• _Supplied records_
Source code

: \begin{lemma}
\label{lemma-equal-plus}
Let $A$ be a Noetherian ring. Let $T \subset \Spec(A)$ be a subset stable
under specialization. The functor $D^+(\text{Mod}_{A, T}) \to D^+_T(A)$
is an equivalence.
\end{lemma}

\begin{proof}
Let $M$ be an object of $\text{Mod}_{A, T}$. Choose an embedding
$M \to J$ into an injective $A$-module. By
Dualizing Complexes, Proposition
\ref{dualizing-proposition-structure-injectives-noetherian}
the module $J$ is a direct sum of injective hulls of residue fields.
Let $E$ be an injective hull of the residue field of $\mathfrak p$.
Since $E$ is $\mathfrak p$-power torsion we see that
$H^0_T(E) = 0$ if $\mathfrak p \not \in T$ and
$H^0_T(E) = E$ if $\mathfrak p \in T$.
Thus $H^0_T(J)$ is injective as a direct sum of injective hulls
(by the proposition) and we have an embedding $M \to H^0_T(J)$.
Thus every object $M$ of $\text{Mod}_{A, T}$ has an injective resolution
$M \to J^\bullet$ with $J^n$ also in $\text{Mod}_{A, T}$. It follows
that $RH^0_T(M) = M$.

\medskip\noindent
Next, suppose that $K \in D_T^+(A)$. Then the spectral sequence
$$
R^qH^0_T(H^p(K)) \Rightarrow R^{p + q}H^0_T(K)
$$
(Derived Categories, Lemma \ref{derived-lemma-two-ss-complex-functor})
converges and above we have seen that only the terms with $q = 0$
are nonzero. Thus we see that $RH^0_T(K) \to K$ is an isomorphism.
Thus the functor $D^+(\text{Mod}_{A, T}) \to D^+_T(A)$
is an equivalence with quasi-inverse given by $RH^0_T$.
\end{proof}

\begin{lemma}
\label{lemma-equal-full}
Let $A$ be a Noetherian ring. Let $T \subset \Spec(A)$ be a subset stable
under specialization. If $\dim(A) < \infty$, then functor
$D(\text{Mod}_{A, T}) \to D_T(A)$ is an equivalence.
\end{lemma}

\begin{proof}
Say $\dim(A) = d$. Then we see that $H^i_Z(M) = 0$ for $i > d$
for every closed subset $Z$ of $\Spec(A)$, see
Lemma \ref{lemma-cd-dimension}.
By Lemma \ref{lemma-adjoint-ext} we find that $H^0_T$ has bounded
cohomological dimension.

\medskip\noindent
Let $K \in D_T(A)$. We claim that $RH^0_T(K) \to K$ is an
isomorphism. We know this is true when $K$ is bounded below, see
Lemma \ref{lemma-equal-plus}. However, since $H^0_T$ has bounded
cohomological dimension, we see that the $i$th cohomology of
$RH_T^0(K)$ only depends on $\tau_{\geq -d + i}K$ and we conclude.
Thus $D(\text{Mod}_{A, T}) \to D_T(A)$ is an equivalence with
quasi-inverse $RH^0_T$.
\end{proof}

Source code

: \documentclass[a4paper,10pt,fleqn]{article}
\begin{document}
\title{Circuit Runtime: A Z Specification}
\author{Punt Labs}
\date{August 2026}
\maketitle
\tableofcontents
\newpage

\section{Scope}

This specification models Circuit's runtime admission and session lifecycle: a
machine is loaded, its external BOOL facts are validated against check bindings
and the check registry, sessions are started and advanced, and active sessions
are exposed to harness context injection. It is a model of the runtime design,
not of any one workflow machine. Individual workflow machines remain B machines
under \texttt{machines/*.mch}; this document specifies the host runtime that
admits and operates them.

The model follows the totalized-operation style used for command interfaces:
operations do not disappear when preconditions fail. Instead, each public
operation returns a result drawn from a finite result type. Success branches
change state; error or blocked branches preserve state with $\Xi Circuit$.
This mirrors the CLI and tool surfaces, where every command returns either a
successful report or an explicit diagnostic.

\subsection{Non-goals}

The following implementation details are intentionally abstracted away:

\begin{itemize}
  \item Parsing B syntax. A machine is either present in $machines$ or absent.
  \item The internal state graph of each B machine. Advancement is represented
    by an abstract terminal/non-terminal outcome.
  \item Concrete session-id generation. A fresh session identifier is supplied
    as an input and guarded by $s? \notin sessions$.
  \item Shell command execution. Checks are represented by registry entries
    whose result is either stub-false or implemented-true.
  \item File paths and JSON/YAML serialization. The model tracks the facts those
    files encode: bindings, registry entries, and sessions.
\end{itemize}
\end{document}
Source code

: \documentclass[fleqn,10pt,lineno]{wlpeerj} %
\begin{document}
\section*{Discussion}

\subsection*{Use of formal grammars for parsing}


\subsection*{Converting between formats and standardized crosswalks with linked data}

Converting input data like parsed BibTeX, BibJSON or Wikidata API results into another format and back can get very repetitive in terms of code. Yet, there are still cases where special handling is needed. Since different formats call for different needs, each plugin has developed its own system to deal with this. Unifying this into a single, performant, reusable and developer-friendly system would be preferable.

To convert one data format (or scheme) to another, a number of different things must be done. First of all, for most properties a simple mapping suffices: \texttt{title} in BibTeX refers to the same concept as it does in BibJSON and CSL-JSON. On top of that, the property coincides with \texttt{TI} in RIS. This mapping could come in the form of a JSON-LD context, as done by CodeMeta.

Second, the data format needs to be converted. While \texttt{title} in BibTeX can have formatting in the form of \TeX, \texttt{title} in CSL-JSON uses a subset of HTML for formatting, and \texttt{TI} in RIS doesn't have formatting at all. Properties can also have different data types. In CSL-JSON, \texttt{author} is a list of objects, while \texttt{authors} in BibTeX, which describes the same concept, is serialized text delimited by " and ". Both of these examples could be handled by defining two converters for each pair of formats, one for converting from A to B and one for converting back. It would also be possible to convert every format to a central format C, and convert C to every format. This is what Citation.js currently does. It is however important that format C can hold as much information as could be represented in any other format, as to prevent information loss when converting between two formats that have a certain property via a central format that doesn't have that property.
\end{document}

* * *

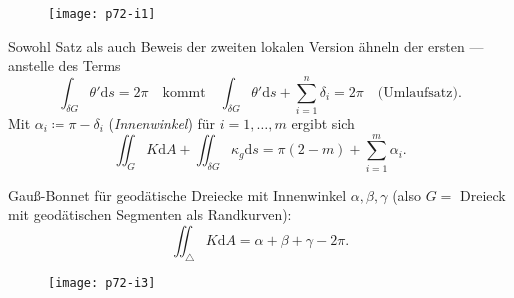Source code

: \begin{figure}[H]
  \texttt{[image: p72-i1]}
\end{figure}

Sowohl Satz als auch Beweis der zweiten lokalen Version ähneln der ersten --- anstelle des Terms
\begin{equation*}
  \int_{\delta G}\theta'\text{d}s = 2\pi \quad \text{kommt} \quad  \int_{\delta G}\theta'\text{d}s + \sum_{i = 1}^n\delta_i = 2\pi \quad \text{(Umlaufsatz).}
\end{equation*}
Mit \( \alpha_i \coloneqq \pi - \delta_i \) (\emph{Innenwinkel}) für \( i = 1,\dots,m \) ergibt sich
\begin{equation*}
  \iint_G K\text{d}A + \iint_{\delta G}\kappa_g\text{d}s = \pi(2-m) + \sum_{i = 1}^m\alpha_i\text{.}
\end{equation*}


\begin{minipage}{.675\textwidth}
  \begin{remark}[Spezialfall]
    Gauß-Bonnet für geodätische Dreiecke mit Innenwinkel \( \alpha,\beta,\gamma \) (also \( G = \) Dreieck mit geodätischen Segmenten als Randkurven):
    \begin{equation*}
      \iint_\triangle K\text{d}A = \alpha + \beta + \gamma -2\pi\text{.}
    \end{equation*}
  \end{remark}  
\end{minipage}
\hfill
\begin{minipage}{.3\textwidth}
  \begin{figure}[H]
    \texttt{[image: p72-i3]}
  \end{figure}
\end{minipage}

==

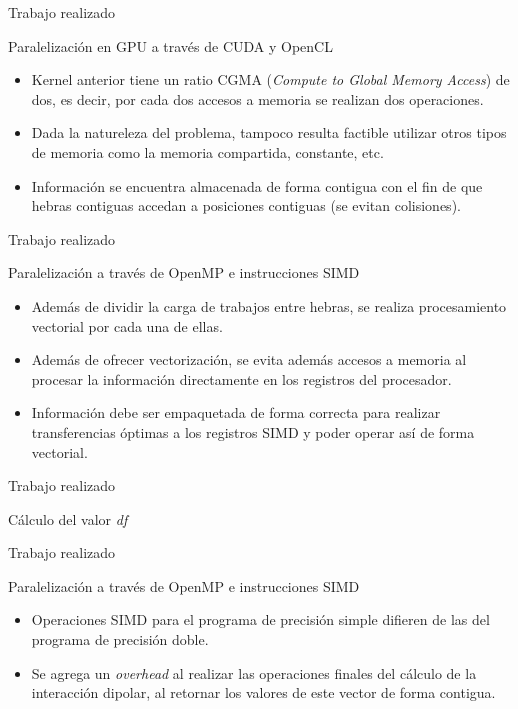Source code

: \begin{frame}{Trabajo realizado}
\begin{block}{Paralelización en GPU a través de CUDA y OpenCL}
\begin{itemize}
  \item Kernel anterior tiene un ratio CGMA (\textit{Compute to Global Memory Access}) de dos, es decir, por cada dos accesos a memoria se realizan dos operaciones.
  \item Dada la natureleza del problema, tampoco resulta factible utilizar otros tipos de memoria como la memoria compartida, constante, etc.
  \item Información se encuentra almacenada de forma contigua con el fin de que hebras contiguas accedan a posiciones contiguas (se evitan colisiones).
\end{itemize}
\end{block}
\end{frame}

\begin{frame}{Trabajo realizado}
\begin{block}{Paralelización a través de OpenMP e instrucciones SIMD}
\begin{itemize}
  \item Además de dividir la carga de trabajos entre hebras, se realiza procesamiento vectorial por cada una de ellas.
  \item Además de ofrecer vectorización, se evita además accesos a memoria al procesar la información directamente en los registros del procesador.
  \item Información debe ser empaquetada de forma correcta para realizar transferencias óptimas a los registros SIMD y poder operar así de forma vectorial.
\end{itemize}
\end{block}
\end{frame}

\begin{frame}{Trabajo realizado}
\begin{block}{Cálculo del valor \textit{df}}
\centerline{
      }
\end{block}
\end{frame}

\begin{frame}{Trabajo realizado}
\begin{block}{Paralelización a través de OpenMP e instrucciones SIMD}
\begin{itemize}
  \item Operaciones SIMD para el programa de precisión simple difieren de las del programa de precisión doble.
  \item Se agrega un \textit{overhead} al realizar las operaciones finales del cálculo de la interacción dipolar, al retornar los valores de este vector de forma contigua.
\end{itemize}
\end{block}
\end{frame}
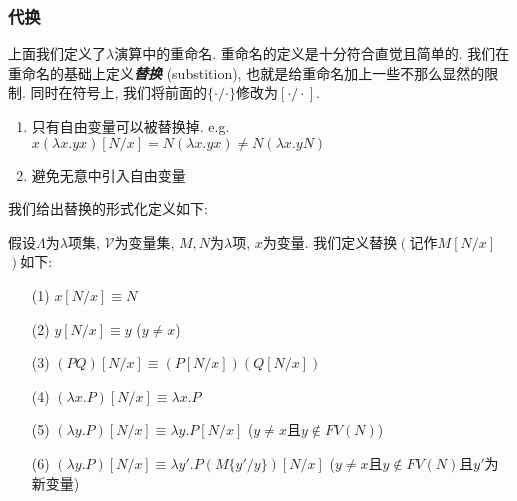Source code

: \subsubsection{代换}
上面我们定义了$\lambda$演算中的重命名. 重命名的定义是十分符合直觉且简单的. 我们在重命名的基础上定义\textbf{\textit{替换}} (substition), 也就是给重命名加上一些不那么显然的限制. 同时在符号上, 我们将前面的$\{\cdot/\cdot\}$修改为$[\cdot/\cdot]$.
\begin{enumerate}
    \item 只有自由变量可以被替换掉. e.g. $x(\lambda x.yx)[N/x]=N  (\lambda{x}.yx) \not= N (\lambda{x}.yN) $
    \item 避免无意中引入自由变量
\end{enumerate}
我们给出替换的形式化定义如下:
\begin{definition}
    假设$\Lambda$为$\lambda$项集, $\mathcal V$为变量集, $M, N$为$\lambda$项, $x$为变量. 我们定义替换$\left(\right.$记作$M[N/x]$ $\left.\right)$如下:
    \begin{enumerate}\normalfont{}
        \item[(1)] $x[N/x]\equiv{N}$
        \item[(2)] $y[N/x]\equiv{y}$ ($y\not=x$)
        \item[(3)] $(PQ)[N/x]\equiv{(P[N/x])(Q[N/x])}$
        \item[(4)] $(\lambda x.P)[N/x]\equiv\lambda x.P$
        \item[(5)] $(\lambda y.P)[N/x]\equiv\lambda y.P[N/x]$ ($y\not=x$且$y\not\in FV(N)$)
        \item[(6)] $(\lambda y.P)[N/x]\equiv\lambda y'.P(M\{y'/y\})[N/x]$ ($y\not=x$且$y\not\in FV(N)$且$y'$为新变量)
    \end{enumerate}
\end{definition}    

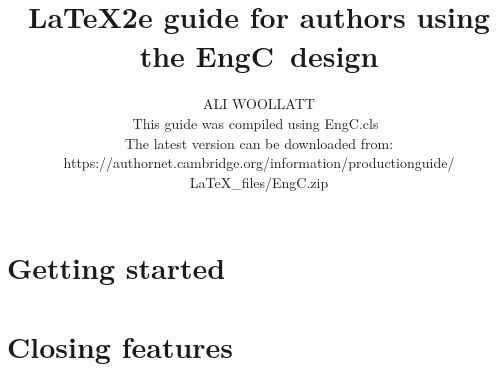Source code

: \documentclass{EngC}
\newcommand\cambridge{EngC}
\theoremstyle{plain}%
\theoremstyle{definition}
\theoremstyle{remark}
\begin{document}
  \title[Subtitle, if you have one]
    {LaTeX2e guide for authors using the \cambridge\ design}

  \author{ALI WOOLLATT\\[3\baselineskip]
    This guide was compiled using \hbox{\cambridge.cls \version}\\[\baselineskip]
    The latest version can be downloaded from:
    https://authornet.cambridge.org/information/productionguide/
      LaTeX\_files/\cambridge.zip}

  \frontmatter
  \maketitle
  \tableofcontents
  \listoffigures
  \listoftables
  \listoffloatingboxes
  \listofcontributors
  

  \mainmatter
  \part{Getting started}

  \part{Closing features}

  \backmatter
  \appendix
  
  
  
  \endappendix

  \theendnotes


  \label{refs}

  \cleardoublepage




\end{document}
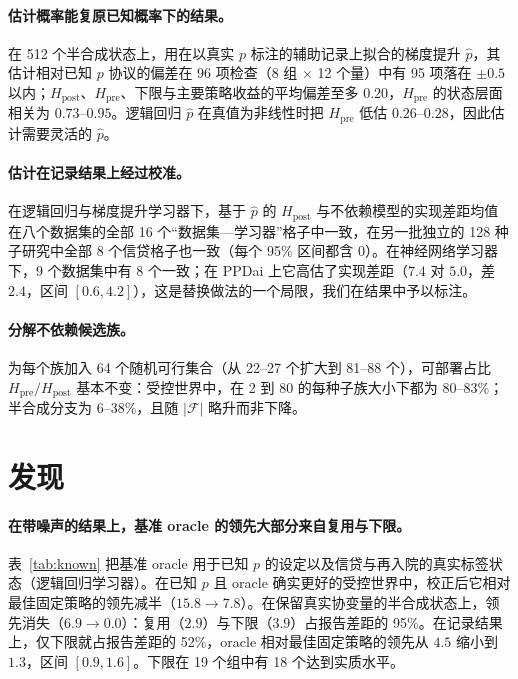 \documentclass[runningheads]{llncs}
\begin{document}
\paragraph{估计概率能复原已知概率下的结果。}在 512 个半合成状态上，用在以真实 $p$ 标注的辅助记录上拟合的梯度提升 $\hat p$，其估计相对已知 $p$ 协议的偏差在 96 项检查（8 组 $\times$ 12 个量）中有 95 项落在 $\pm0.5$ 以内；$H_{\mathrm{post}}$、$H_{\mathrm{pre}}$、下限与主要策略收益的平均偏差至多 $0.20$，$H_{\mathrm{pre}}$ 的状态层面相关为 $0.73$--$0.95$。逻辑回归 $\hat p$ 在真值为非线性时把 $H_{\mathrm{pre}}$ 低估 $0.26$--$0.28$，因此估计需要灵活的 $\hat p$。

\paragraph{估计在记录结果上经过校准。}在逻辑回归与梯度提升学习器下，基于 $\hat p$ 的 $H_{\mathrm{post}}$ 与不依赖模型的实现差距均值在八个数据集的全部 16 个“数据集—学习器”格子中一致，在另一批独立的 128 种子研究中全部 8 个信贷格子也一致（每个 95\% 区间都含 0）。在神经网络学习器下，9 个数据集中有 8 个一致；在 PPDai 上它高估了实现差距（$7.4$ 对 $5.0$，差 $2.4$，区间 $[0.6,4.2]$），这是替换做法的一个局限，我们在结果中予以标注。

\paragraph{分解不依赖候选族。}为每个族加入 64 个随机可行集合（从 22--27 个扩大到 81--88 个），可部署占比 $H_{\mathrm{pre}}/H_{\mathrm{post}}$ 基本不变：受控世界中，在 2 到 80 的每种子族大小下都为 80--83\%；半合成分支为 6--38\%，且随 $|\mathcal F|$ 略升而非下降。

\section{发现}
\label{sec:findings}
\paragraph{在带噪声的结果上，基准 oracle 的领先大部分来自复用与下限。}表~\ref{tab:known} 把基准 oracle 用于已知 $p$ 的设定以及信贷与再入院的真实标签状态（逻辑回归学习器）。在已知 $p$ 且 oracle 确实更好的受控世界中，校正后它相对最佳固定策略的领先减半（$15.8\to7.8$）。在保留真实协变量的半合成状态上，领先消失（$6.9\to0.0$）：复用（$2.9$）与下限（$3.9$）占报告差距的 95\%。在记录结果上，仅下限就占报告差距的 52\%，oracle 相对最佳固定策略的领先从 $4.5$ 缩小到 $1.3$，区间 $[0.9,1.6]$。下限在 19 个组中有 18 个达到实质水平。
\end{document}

• _Try it_
Going through the entries above, tally each line that has the word "cada". Answer with the number only.

• _Answer area_
2